Tiger country: the GPi is quite a small target. Lying underneath it is the optic nerve crossing over and near it is the big corticospinal tract. If the electrodes are not in exactly the right place or the lesion is too big, there can be visual changes or a major stroke.

194
Q

Why was a pallidotomy less popular in its early stages?

A

MRI was not available so imaging the area was difficult during the operation.

195
Q

What was the second discovered surgical treatment of Parkinson’s disease?

A

Thalamotomy: putting a lesion in the VA-VL of the thalamus.

196
Q

How did thalamotomy compare with pallidotomy?

A

Both very successful but thalamotomy had less complications because it was a bigger target.

197
Q

Over the last ten years, due to the development of MRI, what surgical treatment are we now more inclined to do?

A

We are now able to target the GP much better, so pallidotomy has become more popular again.

198
Q

How did stimulations of areas during pallidotomies aid treatment?

A

Could make sure that they weren’t affecting areas of the corticospinal tract.
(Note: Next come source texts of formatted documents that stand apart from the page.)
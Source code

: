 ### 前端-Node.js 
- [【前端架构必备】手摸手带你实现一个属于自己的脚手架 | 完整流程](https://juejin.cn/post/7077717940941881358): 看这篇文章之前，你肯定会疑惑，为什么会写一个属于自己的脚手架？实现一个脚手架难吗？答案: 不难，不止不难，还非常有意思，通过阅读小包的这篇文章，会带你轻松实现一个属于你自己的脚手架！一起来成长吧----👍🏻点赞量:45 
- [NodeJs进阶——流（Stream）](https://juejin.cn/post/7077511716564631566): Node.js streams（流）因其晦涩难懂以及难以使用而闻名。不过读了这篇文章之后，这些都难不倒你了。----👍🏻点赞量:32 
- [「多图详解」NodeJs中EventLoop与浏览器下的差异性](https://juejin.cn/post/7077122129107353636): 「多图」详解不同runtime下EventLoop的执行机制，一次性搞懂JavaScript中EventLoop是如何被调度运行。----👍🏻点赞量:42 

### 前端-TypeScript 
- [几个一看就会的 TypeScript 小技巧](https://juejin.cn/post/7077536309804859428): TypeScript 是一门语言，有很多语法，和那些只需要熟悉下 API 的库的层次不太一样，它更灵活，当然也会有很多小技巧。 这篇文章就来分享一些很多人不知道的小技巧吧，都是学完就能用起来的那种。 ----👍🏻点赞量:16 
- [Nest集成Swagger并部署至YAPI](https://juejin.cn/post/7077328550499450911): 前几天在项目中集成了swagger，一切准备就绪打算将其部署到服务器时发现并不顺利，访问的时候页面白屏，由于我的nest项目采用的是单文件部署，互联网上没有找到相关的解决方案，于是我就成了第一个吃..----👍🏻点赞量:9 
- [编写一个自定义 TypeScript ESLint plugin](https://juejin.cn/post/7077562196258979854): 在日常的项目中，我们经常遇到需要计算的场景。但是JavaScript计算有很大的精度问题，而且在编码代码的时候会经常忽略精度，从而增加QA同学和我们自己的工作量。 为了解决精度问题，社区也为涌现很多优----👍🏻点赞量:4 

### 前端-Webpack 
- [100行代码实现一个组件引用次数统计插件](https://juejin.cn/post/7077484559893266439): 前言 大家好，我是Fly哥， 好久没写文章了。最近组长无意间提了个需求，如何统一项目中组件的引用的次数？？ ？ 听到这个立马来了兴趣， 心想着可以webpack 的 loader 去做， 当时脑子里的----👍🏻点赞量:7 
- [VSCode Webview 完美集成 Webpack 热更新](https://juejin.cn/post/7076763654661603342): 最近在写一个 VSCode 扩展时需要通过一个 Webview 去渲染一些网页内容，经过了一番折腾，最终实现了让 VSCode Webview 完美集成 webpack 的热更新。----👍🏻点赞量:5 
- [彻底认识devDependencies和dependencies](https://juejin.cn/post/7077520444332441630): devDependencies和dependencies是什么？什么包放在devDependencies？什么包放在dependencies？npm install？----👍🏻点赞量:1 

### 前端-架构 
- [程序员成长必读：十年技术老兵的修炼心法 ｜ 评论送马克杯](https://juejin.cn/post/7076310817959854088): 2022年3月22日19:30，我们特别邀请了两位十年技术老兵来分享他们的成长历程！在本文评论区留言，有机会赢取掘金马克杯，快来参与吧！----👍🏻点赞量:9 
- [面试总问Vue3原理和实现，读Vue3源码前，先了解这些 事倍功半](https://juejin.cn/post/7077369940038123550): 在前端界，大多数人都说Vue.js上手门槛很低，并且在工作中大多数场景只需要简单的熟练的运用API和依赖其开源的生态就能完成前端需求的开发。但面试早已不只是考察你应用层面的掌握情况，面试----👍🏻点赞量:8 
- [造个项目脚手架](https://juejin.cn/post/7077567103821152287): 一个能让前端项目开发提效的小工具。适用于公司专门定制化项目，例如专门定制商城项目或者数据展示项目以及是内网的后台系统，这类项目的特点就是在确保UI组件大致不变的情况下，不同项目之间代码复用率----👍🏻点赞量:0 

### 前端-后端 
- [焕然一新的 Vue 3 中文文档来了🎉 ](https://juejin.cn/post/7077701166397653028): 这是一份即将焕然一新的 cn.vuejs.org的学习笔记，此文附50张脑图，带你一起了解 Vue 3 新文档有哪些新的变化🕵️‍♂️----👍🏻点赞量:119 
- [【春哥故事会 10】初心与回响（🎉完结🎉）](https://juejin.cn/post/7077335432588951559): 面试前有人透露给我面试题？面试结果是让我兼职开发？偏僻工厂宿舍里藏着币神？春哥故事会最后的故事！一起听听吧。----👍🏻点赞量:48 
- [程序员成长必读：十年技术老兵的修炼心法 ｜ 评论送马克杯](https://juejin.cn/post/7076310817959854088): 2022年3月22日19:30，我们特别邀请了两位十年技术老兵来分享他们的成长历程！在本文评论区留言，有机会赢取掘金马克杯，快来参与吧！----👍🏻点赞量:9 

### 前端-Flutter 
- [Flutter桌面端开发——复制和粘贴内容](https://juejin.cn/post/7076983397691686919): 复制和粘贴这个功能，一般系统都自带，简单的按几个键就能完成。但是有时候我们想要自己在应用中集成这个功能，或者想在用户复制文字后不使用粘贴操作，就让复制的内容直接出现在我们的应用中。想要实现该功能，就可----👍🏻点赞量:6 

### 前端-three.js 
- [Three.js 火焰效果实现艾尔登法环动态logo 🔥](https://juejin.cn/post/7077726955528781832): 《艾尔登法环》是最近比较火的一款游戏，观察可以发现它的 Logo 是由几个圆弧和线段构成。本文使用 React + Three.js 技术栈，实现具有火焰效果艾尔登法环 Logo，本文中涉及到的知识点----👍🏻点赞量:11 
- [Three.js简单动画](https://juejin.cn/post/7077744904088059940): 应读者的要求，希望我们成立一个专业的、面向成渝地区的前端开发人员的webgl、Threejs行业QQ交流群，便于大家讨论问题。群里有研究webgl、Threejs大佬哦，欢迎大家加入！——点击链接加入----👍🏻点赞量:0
These stimulations also improve the patient.

199
Q

Instead of killing brain cells, what method involving electricity do surgeons now use?

A

Deep brain stimulation. Pass and leave an electrode sitting in the globus pallidus internus or the subthalamic nucleus (now more common). Bring the wire out to a pacemaker (stimulator). A remote control can control the frequency and magnitude of stimulation.

200
Q

What is a major advantage of deep brain stimulation

A

It is a reversible treatment

201
Q

What is an empirical treatment? Give an example of one.

A

When you try and it works so you go with it. Deep brain stimulation.

202
Q

Does deep brain stimulation usually occur to one side or both sides of the brain?

A

One side

Two sides can lead to many complications - speech disorders etc.

203
Q

What are the two novel new treatments for Parkinson’s disease?

A
Cell replacement/transplantation of dopamine producing cells
Gene therapy (Viral vectors)
204
Q

What are the four types of cells that can be used for cell replacement/transplantation to treat Parkinson’s disease?

A

1) Immature neurones (fetal)
2) Genetically engineered, cultured neurones from brain tumours
3) Embryonic stem cells
4) Adult stem cells

205
Q

What are the problems associated with using immature neurones for cell replacement when treating Parkinson’s disease?

A

Major ethics - must use cells from aborted fetuses
Technical - can form tumours
So not the main form of treatment

206
Q

Where are adult stem cells found?

A

In the ventricular margin - subventricular zone

207
Q

What is involved with gene therapy?

A

Putting genes in the cells of the subthalamic nucleus which make GABA to inhibit the cells in the SUT to help decrease the activity in the GPi.